Problem requirements - Reproduce the listing below in full and exactly; no pictures belong in the copy.

Supplied entries -
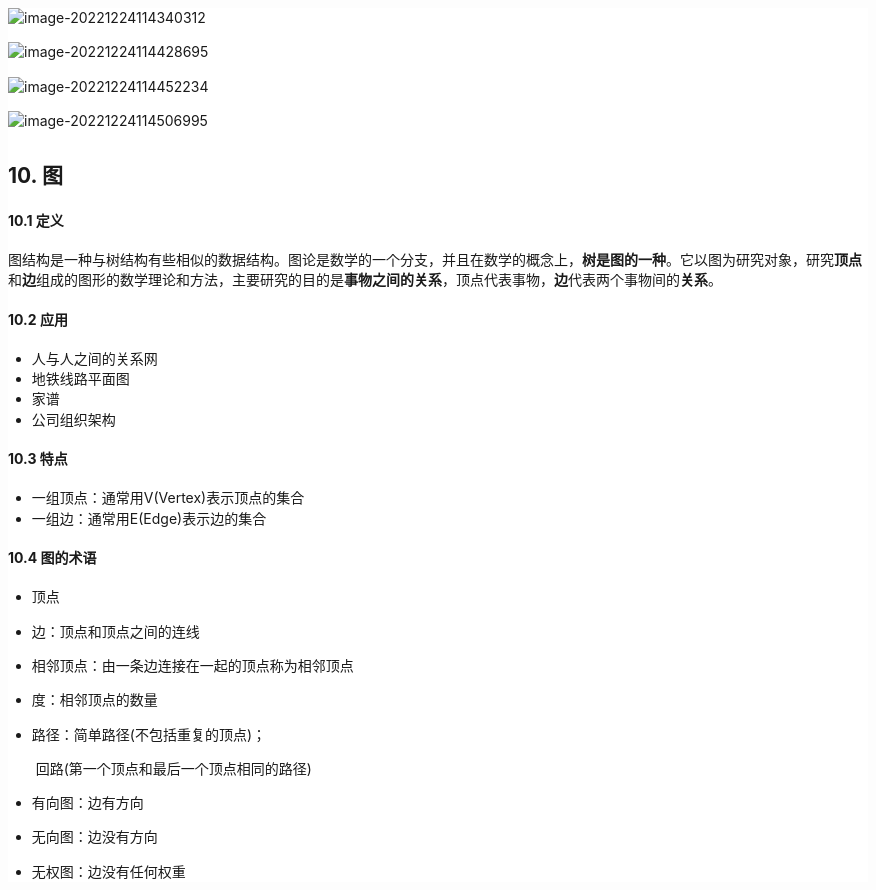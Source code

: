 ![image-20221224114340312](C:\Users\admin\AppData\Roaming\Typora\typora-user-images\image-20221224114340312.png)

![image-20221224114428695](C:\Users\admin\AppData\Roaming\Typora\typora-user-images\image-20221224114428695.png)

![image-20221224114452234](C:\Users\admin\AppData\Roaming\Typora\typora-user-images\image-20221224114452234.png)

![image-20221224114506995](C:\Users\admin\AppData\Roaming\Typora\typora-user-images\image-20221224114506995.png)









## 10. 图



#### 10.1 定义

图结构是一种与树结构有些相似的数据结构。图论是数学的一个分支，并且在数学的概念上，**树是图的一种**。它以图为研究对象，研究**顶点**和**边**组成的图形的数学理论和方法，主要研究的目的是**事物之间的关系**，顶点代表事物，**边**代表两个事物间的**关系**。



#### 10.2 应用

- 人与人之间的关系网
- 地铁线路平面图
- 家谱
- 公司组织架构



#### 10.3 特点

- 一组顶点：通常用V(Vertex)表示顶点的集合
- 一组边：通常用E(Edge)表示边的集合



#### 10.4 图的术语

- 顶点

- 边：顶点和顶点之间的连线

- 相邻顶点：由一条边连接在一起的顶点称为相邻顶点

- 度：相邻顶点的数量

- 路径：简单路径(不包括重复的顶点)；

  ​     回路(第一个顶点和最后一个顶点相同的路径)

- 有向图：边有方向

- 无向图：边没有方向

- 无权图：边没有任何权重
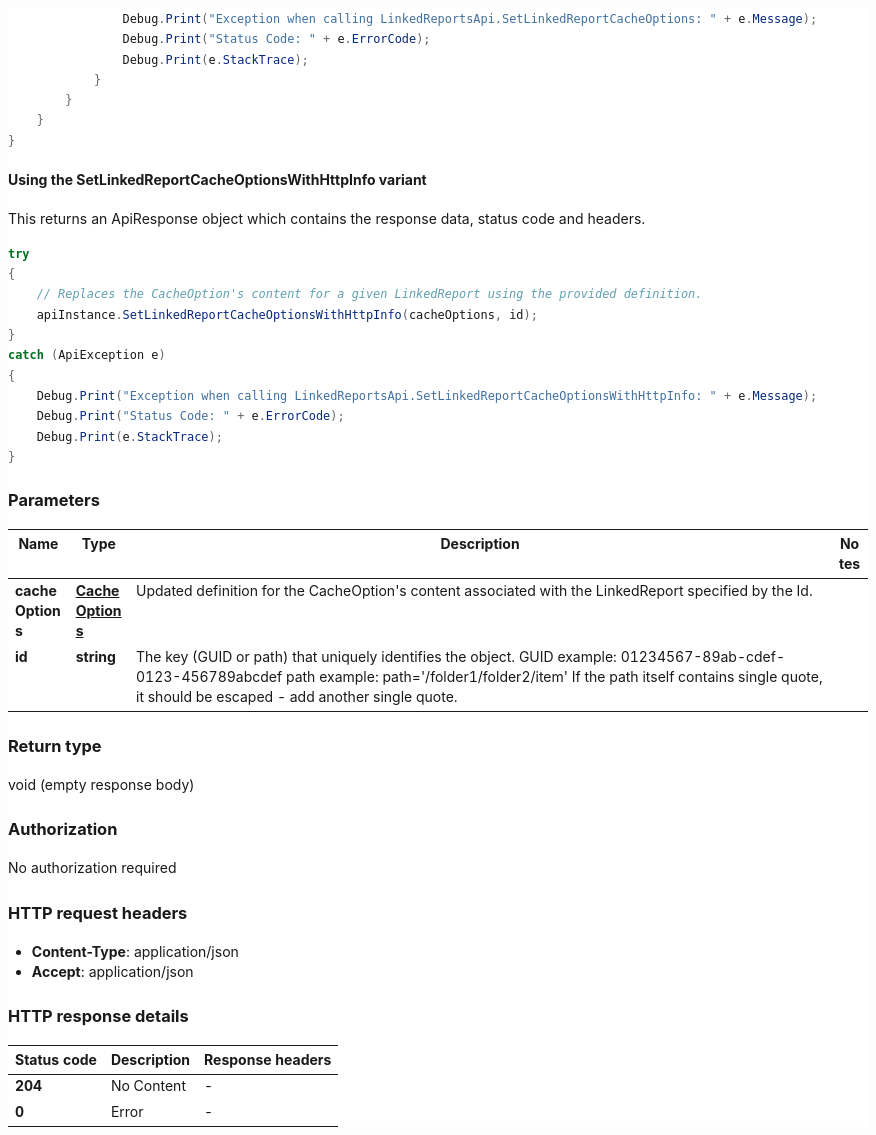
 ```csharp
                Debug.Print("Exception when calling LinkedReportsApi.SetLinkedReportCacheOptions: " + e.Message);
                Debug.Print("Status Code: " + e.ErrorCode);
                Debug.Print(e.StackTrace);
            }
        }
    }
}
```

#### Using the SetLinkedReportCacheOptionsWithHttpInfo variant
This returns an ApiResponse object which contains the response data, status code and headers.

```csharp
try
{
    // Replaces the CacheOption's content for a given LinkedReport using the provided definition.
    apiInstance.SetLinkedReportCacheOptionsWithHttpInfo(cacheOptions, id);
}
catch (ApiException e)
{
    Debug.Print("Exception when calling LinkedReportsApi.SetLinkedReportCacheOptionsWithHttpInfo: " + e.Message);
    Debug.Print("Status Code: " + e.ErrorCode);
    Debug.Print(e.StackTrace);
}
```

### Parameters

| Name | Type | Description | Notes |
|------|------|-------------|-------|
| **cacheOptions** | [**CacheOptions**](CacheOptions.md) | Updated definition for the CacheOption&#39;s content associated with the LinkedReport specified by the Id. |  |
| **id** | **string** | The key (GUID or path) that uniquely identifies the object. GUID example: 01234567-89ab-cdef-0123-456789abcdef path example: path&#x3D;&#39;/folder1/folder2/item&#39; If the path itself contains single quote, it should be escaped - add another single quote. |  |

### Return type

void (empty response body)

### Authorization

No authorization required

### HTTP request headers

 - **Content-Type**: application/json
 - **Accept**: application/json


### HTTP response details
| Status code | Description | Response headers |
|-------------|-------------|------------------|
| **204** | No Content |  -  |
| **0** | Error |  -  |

Answer to the problem -
Source code

: ![image-20221224114340312](C:\Users\admin\AppData\Roaming\Typora\typora-user-images\image-20221224114340312.png)

![image-20221224114428695](C:\Users\admin\AppData\Roaming\Typora\typora-user-images\image-20221224114428695.png)

![image-20221224114452234](C:\Users\admin\AppData\Roaming\Typora\typora-user-images\image-20221224114452234.png)

![image-20221224114506995](C:\Users\admin\AppData\Roaming\Typora\typora-user-images\image-20221224114506995.png)









## 10. 图



#### 10.1 定义

图结构是一种与树结构有些相似的数据结构。图论是数学的一个分支，并且在数学的概念上，**树是图的一种**。它以图为研究对象，研究**顶点**和**边**组成的图形的数学理论和方法，主要研究的目的是**事物之间的关系**，顶点代表事物，**边**代表两个事物间的**关系**。



#### 10.2 应用

- 人与人之间的关系网
- 地铁线路平面图
- 家谱
- 公司组织架构



#### 10.3 特点

- 一组顶点：通常用V(Vertex)表示顶点的集合
- 一组边：通常用E(Edge)表示边的集合



#### 10.4 图的术语

- 顶点

- 边：顶点和顶点之间的连线

- 相邻顶点：由一条边连接在一起的顶点称为相邻顶点

- 度：相邻顶点的数量

- 路径：简单路径(不包括重复的顶点)；

  ​     回路(第一个顶点和最后一个顶点相同的路径)

- 有向图：边有方向

- 无向图：边没有方向

- 无权图：边没有任何权重
 ```csharp
                Debug.Print("Exception when calling LinkedReportsApi.SetLinkedReportCacheOptions: " + e.Message);
                Debug.Print("Status Code: " + e.ErrorCode);
                Debug.Print(e.StackTrace);
            }
        }
    }
}
```

#### Using the SetLinkedReportCacheOptionsWithHttpInfo variant
This returns an ApiResponse object which contains the response data, status code and headers.

```csharp
try
{
    // Replaces the CacheOption's content for a given LinkedReport using the provided definition.
    apiInstance.SetLinkedReportCacheOptionsWithHttpInfo(cacheOptions, id);
}
catch (ApiException e)
{
    Debug.Print("Exception when calling LinkedReportsApi.SetLinkedReportCacheOptionsWithHttpInfo: " + e.Message);
    Debug.Print("Status Code: " + e.ErrorCode);
    Debug.Print(e.StackTrace);
}
```

### Parameters

| Name | Type | Description | Notes |
|------|------|-------------|-------|
| **cacheOptions** | [**CacheOptions**](CacheOptions.md) | Updated definition for the CacheOption&#39;s content associated with the LinkedReport specified by the Id. |  |
| **id** | **string** | The key (GUID or path) that uniquely identifies the object. GUID example: 01234567-89ab-cdef-0123-456789abcdef path example: path&#x3D;&#39;/folder1/folder2/item&#39; If the path itself contains single quote, it should be escaped - add another single quote. |  |

### Return type

void (empty response body)

### Authorization

No authorization required

### HTTP request headers

 - **Content-Type**: application/json
 - **Accept**: application/json


### HTTP response details
| Status code | Description | Response headers |
|-------------|-------------|------------------|
| **204** | No Content |  -  |
| **0** | Error |  -  |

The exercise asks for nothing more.